- _Data listing_
--- START ---

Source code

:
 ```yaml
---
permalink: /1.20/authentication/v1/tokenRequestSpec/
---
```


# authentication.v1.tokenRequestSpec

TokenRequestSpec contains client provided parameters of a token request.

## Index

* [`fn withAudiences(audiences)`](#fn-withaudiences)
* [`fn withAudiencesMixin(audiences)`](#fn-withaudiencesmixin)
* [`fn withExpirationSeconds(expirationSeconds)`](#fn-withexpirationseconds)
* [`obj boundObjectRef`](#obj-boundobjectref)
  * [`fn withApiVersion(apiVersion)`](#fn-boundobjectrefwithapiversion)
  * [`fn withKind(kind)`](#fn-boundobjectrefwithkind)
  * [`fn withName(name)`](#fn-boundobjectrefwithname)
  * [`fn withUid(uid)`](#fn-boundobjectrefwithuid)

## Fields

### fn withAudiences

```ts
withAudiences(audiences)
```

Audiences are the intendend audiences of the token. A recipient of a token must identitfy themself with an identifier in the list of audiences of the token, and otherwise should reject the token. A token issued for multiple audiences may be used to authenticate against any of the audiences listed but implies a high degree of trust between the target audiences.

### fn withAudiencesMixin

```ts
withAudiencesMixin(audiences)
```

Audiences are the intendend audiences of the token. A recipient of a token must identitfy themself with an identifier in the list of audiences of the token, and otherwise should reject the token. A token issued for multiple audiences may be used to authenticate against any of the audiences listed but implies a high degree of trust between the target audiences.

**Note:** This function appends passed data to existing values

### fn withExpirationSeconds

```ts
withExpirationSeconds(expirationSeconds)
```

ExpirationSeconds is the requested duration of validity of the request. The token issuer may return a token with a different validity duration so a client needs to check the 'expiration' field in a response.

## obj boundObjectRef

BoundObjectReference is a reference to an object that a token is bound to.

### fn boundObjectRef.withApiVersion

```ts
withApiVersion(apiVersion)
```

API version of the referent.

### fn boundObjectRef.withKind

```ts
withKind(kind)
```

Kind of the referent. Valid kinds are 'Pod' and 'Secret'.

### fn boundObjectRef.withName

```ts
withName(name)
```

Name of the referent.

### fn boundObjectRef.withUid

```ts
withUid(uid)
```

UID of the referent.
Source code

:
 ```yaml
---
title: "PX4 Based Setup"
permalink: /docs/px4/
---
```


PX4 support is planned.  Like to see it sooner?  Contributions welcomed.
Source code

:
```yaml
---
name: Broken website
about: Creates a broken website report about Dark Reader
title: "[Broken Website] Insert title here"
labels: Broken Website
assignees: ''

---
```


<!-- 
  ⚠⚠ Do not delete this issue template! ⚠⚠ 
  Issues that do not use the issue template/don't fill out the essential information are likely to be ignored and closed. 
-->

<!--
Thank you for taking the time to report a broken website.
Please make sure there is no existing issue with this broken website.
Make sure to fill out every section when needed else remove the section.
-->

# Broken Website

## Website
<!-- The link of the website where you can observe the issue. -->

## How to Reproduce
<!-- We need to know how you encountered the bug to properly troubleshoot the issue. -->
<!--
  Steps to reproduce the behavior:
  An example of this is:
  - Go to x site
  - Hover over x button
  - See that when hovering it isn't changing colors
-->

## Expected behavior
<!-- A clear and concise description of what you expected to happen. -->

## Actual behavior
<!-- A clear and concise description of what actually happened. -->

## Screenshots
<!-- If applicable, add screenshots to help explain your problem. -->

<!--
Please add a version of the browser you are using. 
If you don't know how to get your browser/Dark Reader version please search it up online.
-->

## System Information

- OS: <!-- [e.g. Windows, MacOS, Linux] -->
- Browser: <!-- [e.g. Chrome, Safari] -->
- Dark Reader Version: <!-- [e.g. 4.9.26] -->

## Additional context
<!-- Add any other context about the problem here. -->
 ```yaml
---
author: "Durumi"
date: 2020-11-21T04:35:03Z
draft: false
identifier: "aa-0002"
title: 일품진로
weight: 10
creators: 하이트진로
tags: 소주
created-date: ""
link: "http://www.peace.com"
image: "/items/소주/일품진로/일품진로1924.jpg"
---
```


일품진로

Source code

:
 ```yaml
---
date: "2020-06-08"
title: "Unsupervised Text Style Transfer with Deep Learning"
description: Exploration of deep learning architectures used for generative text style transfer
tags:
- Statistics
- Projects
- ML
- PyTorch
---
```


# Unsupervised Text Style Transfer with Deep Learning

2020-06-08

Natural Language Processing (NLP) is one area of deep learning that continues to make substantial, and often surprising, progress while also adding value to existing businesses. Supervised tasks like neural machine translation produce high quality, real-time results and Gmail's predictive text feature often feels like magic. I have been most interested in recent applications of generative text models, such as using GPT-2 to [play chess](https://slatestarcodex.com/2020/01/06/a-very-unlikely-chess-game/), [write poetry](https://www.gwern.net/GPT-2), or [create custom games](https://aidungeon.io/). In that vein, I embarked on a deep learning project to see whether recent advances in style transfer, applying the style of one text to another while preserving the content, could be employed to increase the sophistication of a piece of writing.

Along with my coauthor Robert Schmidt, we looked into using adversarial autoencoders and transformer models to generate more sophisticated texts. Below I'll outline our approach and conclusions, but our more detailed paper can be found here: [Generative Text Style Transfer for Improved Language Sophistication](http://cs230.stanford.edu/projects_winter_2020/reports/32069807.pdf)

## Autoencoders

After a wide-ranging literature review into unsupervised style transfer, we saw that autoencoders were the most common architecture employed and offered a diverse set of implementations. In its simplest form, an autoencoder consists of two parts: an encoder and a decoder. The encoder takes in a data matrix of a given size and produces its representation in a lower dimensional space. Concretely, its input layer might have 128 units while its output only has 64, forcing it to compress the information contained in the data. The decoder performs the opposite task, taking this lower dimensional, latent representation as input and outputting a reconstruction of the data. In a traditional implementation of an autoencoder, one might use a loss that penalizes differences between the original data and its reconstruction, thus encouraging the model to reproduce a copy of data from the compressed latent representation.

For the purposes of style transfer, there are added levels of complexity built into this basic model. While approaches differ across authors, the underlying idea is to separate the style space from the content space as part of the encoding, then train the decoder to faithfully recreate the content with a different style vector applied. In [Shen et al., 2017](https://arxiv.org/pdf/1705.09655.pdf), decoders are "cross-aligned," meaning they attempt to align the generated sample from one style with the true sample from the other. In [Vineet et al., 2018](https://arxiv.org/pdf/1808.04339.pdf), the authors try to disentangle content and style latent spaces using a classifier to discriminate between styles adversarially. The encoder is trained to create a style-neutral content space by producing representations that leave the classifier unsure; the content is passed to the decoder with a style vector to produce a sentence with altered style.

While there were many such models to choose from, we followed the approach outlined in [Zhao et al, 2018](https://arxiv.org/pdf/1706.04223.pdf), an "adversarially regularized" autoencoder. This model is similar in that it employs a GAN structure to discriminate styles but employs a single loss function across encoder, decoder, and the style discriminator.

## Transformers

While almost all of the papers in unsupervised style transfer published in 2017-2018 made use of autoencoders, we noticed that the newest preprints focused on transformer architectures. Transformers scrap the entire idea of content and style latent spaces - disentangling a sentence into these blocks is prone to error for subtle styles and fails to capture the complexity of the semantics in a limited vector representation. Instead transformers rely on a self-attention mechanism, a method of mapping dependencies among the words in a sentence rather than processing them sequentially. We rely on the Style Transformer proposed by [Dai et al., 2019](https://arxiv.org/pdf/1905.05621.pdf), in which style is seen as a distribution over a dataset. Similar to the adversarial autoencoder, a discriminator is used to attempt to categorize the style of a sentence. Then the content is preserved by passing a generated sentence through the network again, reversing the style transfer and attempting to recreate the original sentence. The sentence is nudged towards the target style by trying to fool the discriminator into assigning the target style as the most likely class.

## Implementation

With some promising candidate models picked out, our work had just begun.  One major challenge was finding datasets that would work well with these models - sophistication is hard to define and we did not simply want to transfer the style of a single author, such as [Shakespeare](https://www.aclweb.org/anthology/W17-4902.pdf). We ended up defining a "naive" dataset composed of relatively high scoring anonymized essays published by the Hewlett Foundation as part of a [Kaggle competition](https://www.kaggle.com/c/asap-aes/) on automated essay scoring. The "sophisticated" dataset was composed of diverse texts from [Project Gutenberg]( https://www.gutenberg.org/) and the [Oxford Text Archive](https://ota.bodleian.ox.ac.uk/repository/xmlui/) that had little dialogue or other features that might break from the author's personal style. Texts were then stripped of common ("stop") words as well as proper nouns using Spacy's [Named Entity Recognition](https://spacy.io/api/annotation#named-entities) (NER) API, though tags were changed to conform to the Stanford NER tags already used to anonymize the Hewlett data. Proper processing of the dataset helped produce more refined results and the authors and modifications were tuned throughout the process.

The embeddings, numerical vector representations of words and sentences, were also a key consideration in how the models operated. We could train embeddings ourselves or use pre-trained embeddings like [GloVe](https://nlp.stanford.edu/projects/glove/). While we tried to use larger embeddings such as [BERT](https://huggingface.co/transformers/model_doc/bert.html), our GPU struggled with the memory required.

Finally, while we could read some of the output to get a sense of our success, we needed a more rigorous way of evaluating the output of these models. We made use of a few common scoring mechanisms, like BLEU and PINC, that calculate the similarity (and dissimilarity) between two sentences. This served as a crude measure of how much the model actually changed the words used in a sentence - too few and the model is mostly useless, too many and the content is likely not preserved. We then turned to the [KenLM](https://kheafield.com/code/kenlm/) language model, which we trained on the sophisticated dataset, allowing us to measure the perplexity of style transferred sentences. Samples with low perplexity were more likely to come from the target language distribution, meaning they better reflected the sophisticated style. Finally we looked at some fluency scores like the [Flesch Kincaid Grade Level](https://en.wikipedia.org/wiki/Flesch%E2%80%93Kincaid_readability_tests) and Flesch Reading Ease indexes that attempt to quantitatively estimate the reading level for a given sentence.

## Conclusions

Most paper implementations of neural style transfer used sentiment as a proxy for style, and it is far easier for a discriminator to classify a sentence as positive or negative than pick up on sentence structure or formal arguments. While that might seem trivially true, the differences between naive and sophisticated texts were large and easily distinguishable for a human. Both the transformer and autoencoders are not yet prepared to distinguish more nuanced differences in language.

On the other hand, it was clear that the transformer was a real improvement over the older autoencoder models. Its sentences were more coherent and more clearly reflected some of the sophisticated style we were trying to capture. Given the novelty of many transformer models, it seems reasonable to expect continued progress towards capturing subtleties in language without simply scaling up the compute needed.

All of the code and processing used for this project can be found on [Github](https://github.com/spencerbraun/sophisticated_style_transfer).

--- END ---

- _Problem to work on_
Note every line in the material with "function" and copy it.

- _Exercise answer_
**Note:** This function appends passed data to existing values
While there were many such models to choose from, we followed the approach outlined in [Zhao et al, 2018](https://arxiv.org/pdf/1706.04223.pdf), an "adversarially regularized" autoencoder. This model is similar in that it employs a GAN structure to discriminate styles but employs a single loss function across encoder, decoder, and the style discriminator.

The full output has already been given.